A Fifth Year Senior & Greek Life Alum, Amidst the Excitement that is Recruitment
I graduated from my chapter last spring, although I am continuing on in my fifth (and final) year at the University of Nevada this fall, and I remain a decently involved student on campus.
Starting out, I never wanted to join a sorority, really I didn't want to be at Nevada at all (hard to believe now considering I use #PackPride in my speech almost as much as I do on my social media channels-but that's a whole different story).
The first week of my freshman year, much to my dismay, I went through recruitment and had to miss the first football game, thanks a lot mom.
I joined my chapter, gained sisters and friends, went through the new member process and so on and so forth. Fast forward four years to last spring when I said goodbye to my active member life.

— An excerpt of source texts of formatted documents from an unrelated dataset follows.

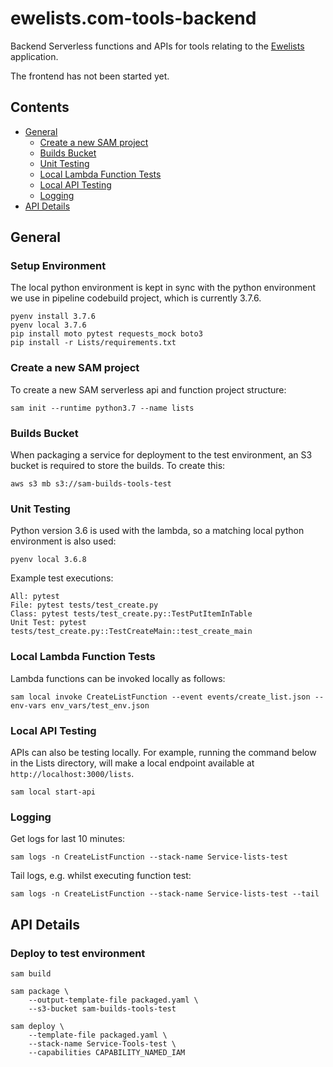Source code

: # ewelists.com-tools-backend
Backend Serverless functions and APIs for tools relating to the [Ewelists](https://github.com/Alex-Burgess/ewelists.com) application.

The frontend has not been started yet.

## Contents

- [General](#general)
  - [Create a new SAM project](#create-a-new-sam-project)
  - [Builds Bucket](#builds-bucket)
  - [Unit Testing](#unit-testing)
  - [Local Lambda Function Tests](#local-lambda-function-tests)
  - [Local API Testing](#local-api-testing)
  - [Logging](#logging)
- [API Details](#api-details)

## General

### Setup Environment
The local python environment is kept in sync with the python environment we use in pipeline codebuild project, which is currently 3.7.6.
```
pyenv install 3.7.6
pyenv local 3.7.6
pip install moto pytest requests_mock boto3
pip install -r Lists/requirements.txt
```

### Create a new SAM project

To create a new SAM serverless api and function project structure:
```
sam init --runtime python3.7 --name lists
```

### Builds Bucket

When packaging a service for deployment to the test environment, an S3 bucket is required to store the builds.  To create this:
```
aws s3 mb s3://sam-builds-tools-test
```

### Unit Testing
Python version 3.6 is used with the lambda, so a matching local python environment is also used:
```
pyenv local 3.6.8
```

Example test executions:
```
All: pytest
File: pytest tests/test_create.py
Class: pytest tests/test_create.py::TestPutItemInTable
Unit Test: pytest tests/test_create.py::TestCreateMain::test_create_main
```

### Local Lambda Function Tests
Lambda functions can be invoked locally as follows:
```
sam local invoke CreateListFunction --event events/create_list.json --env-vars env_vars/test_env.json
```

### Local API Testing
APIs can also be testing locally.  For example, running the command below in the Lists directory, will make a local endpoint available at `http://localhost:3000/lists`.
```
sam local start-api
```

### Logging
Get logs for last 10 minutes:
```
sam logs -n CreateListFunction --stack-name Service-lists-test
```

Tail logs, e.g. whilst executing function test:
```
sam logs -n CreateListFunction --stack-name Service-lists-test --tail
```

## API Details

### Deploy to test environment
```
sam build

sam package \
    --output-template-file packaged.yaml \
    --s3-bucket sam-builds-tools-test

sam deploy \
    --template-file packaged.yaml \
    --stack-name Service-Tools-test \
    --capabilities CAPABILITY_NAMED_IAM
```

My pledge class and I made it through a lot. The number of our class dwindled as we went along, but our core always remained in tact. How many times I thought about leaving I can't count, but the key word there is "thought." It was never an actual option. Was I extremely enthusiastic about getting involved? Not always. Was I around all the time taking advantage of events? Not really. Was I really into crafting and screaming "BIG" every chance I got? Um, not even close (although I do have the best Big ever-shoutout to you).
Sorority and Greek life never fully defined me. It was a part of my life, of course. But it was never my entire life.
I am not a crier. When my pledge class and I graduated, I think I was one of the few (pretty sure the only) person in the group that didn't cry. It wasn't because I wasn't sad, because I was. But I had it easier, I was still a student so I knew I would be around. I was also ready to move on and I could feel that it was time- c'est la vie.
Reflecting back as I see faces, new and old, embracing each other and celebrating another recruitment season, another group of new women to be welcomed into the Greek community, I can't help but think about my time in my chapter and where I am now.
It's easy to "roll with it" and not understand the impact of different experiences. Whether you're involved with an organization, going to school, wrapped up in a job or living somewhere for a good amount of time, it's easy to take it for granted. It's easy to see the annoying stuff and it's easy to complain about an obligation. It takes reflection and thought to see the opportunities, to realize that every smile is a blessing and to see the beauty around you.
Looking at my experience now, I remember some stuff.
I remember the women that wanted me to represent them as a Homecoming candidate when I had no idea anyone took me seriously at all. I remember the women who believed that I could be Vice President of Programming for Panhellenic Council when I didn't think I could speak in front of two people let alone the entire Greek community. I remember the women who told me they valued my opinion during recruitment when I thought they assumed I was simply a partier and nothing more. I remember the women that taught me not to care what people think, to be confident and to follow my dreams, simply because I could. I remember the women that believed in me when I didn't. I remember the women that looked up to me while I was an active, and I remember the women who look up to me now and continue to inspire me to be better and do better every day.
So, when you look back, you won't remember the parties, the rules or the mandatory meetings. But you will remember the friends, the role models and the women that looked up to you and believed in you even when you didn't yourself.
I actually haven't really realized this until today. I never gave my chapter and the women in it enough credit. Now, when I look back and think about my experience I'll remember all those things, and know that I can do whatever is ahead of me and you can bet "KAO alum" is now in my Twitter and Instagram bios (PR nerd at heart).
You can also bet that I encourage all members-new and current, to be as involved as possible and scream "BIG" at the top of your lungs as much as you want-it is Theta for a lifetime, but I can't get away with dressing up like a Ninja Turtle for a fraternity social anymore.